Alberto e Firmino acercaram-se. Lourenço jazia sobre uma esteira, no pequeno terreiro, e do crânio fendido saía a massa encefálica. Mão piedosa havia-lhe limpo o rosto. Tinha os olhos abertos, como que parados num último assombro; e os curiosos mais propensos à afeição reconstituíam ainda, no último jeito dos seus lábios, a ternura, feita de ignorância e de renúncia, com que recebia os seringueiros em dia de sorte no lago. Aos pés, a mulher contorcia-se em altos gritos e sobre o peito a filha ocultava a boca soluçante.

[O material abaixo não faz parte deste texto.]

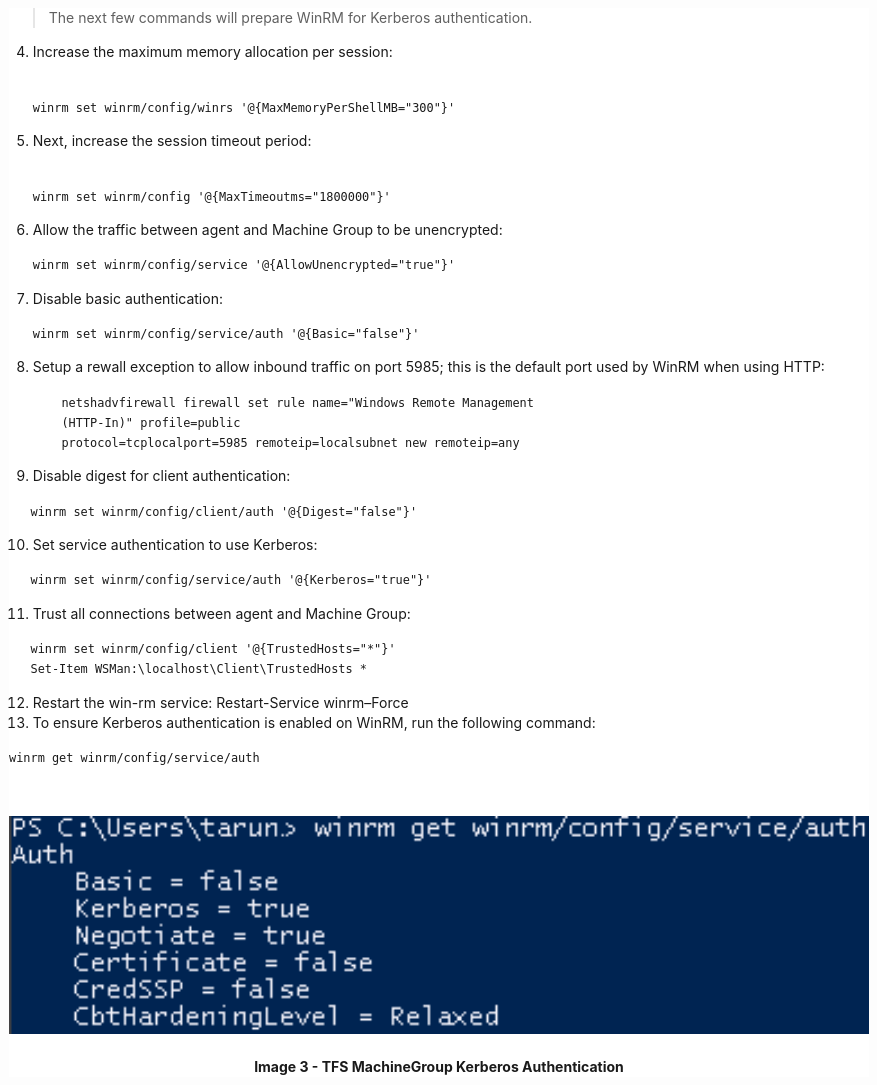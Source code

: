 > The next few commands will prepare WinRM for Kerberos authentication.

4. Increase the maximum memory allocation per session:
    ``` console

    winrm set winrm/config/winrs '@{MaxMemoryPerShellMB="300"}'

    ```
5. Next, increase the session timeout period:
    ``` console   

    winrm set winrm/config '@{MaxTimeoutms="1800000"}'

    ```
6. Allow the traffic between agent and Machine Group to be unencrypted:
    ``` console   
    winrm set winrm/config/service '@{AllowUnencrypted="true"}'
    ```
7. Disable basic authentication:
    ``` console
    winrm set winrm/config/service/auth '@{Basic="false"}'
    ```
8. Setup a  rewall exception to allow inbound traffic on port 5985; this is the default port used by WinRM when using HTTP:

    ``` console
        netshadvfirewall firewall set rule name="Windows Remote Management
        (HTTP-In)" profile=public
        protocol=tcplocalport=5985 remoteip=localsubnet new remoteip=any
    ```
    
9. Disable digest for client authentication:
``` console
   winrm set winrm/config/client/auth '@{Digest="false"}'
```
10. Set service authentication to use Kerberos:
``` console
   winrm set winrm/config/service/auth '@{Kerberos="true"}'
``` 
11. Trust all connections between agent and Machine Group:
``` console
   winrm set winrm/config/client '@{TrustedHosts="*"}'
   Set-Item WSMan:\localhost\Client\TrustedHosts *
```
12. Restart the win-rm service: Restart-Service winrm–Force
13. To ensure Kerberos authentication is enabled on WinRM, run the following command:
``` console
winrm get winrm/config/service/auth
```

<br/>

<img src="/assets/img/blog/tarun/TFSMachineGroup-KerberosAuthentication.png" alt="TFSMachineGroup Kerberos Authentication" style="width:100%;height:100%"><sub><center><b>Image 3 - TFS MachineGroup Kerberos Authentication</b></center></sub>
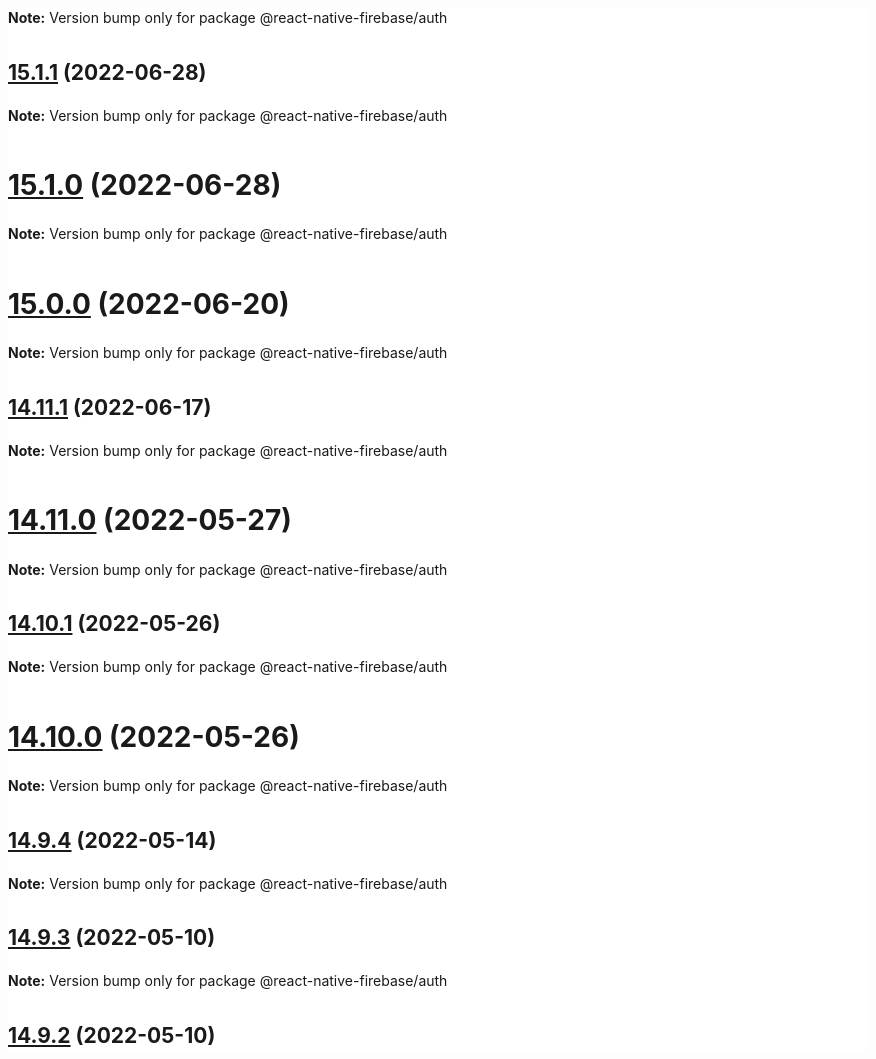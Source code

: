 **Note:** Version bump only for package @react-native-firebase/auth

## [15.1.1](https://github.com/invertase/react-native-firebase/compare/v15.1.0...v15.1.1) (2022-06-28)

**Note:** Version bump only for package @react-native-firebase/auth

# [15.1.0](https://github.com/invertase/react-native-firebase/compare/v15.0.0...v15.1.0) (2022-06-28)

**Note:** Version bump only for package @react-native-firebase/auth

# [15.0.0](https://github.com/invertase/react-native-firebase/compare/v14.11.1...v15.0.0) (2022-06-20)

**Note:** Version bump only for package @react-native-firebase/auth

## [14.11.1](https://github.com/invertase/react-native-firebase/compare/v14.11.0...v14.11.1) (2022-06-17)

**Note:** Version bump only for package @react-native-firebase/auth

# [14.11.0](https://github.com/invertase/react-native-firebase/compare/v14.10.1...v14.11.0) (2022-05-27)

**Note:** Version bump only for package @react-native-firebase/auth

## [14.10.1](https://github.com/invertase/react-native-firebase/compare/v14.10.0...v14.10.1) (2022-05-26)

**Note:** Version bump only for package @react-native-firebase/auth

# [14.10.0](https://github.com/invertase/react-native-firebase/compare/v14.9.4...v14.10.0) (2022-05-26)

**Note:** Version bump only for package @react-native-firebase/auth

## [14.9.4](https://github.com/invertase/react-native-firebase/compare/v14.9.3...v14.9.4) (2022-05-14)

**Note:** Version bump only for package @react-native-firebase/auth

## [14.9.3](https://github.com/invertase/react-native-firebase/compare/v14.9.2...v14.9.3) (2022-05-10)

**Note:** Version bump only for package @react-native-firebase/auth

## [14.9.2](https://github.com/invertase/react-native-firebase/compare/v14.9.1...v14.9.2) (2022-05-10)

Alberto quedou-se a observá-la. Era dez réis de gente, corpito por desabrochar, braços franzinos aos quais se ofereceria uma boneca -- e só um cérebro desvairado pensaria em que ela tinha também um sexo.
[...]
«Senhor juiz, senhores jurados...» A lembrança desses mudos exercícios retóricos, quando de noite caminhava sozinho nas ruas silenciosas que o levavam a casa, trouxera-lhe de novo a sua angústia de pária. Antegozava, então, o êxito de advogado jovem que se impõe rapidamente, que se imporia, sobretudo, na acusação dos grandes crimes, com adjectivos de violência e combate que melhor se ajustassem ao seu temperamento.
Agora, porém, haviam-se desfeito os sonhos de triunfo, tudo falhara e ele sofria como se as suas próprias ideias fossem realmente como o queriam os adversários -- um crime a espiar! Evocava o assassino, evocava o meio em que vivia e a imaginada eloquência morria-lhe no cérebro, deixando uma herança incómoda.

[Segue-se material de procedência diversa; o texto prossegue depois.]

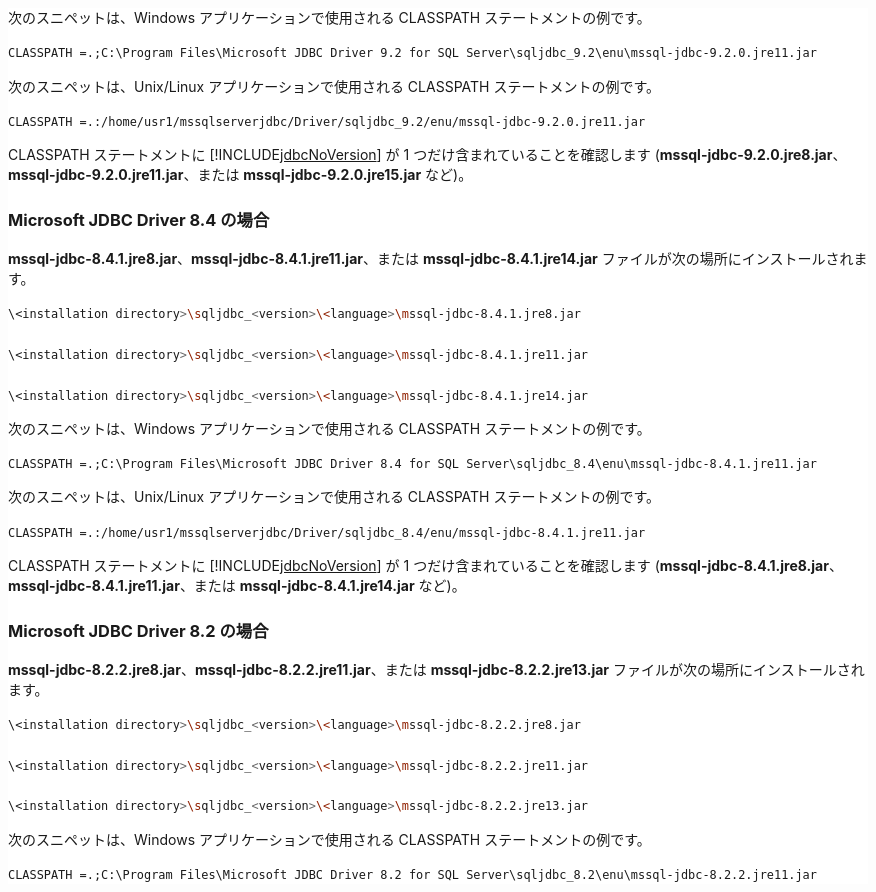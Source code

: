 次のスニペットは、Windows アプリケーションで使用される CLASSPATH ステートメントの例です。

`CLASSPATH =.;C:\Program Files\Microsoft JDBC Driver 9.2 for SQL Server\sqljdbc_9.2\enu\mssql-jdbc-9.2.0.jre11.jar`

次のスニペットは、Unix/Linux アプリケーションで使用される CLASSPATH ステートメントの例です。

`CLASSPATH =.:/home/usr1/mssqlserverjdbc/Driver/sqljdbc_9.2/enu/mssql-jdbc-9.2.0.jre11.jar`

CLASSPATH ステートメントに [!INCLUDE[jdbcNoVersion](../../includes/jdbcnoversion_md.md)] が 1 つだけ含まれていることを確認します (**mssql-jdbc-9.2.0.jre8.jar**、**mssql-jdbc-9.2.0.jre11.jar**、または **mssql-jdbc-9.2.0.jre15.jar** など)。


### <a name="for-microsoft-jdbc-driver-84"></a>Microsoft JDBC Driver 8.4 の場合

**mssql-jdbc-8.4.1.jre8.jar**、**mssql-jdbc-8.4.1.jre11.jar**、または **mssql-jdbc-8.4.1.jre14.jar** ファイルが次の場所にインストールされます。

```bash
\<installation directory>\sqljdbc_<version>\<language>\mssql-jdbc-8.4.1.jre8.jar

\<installation directory>\sqljdbc_<version>\<language>\mssql-jdbc-8.4.1.jre11.jar

\<installation directory>\sqljdbc_<version>\<language>\mssql-jdbc-8.4.1.jre14.jar
```

次のスニペットは、Windows アプリケーションで使用される CLASSPATH ステートメントの例です。

`CLASSPATH =.;C:\Program Files\Microsoft JDBC Driver 8.4 for SQL Server\sqljdbc_8.4\enu\mssql-jdbc-8.4.1.jre11.jar`

次のスニペットは、Unix/Linux アプリケーションで使用される CLASSPATH ステートメントの例です。

`CLASSPATH =.:/home/usr1/mssqlserverjdbc/Driver/sqljdbc_8.4/enu/mssql-jdbc-8.4.1.jre11.jar`

CLASSPATH ステートメントに [!INCLUDE[jdbcNoVersion](../../includes/jdbcnoversion_md.md)] が 1 つだけ含まれていることを確認します (**mssql-jdbc-8.4.1.jre8.jar**、**mssql-jdbc-8.4.1.jre11.jar**、または **mssql-jdbc-8.4.1.jre14.jar** など)。


### <a name="for-microsoft-jdbc-driver-82"></a>Microsoft JDBC Driver 8.2 の場合

**mssql-jdbc-8.2.2.jre8.jar**、**mssql-jdbc-8.2.2.jre11.jar**、または **mssql-jdbc-8.2.2.jre13.jar** ファイルが次の場所にインストールされます。

```bash
\<installation directory>\sqljdbc_<version>\<language>\mssql-jdbc-8.2.2.jre8.jar

\<installation directory>\sqljdbc_<version>\<language>\mssql-jdbc-8.2.2.jre11.jar

\<installation directory>\sqljdbc_<version>\<language>\mssql-jdbc-8.2.2.jre13.jar
```

次のスニペットは、Windows アプリケーションで使用される CLASSPATH ステートメントの例です。

`CLASSPATH =.;C:\Program Files\Microsoft JDBC Driver 8.2 for SQL Server\sqljdbc_8.2\enu\mssql-jdbc-8.2.2.jre11.jar`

Cap. VIII, 32ª ed., pp. 165-166.
Um seringueiro, Agostinho, mata Lourenço, um tendeiro que se recusara a autorizar que aquele desposasse a sua filha de dez anos. Agostinho é uma personagem particularmente asquerosa, a mesma que pratica um acto de zoofilismo sexual com uma égua, descrito no capítulo anterior, o que não torna fácil a conclusão do narrador. À frente haverá maior clareza quanto ao que representa a justiça penal numa organização social desajustada.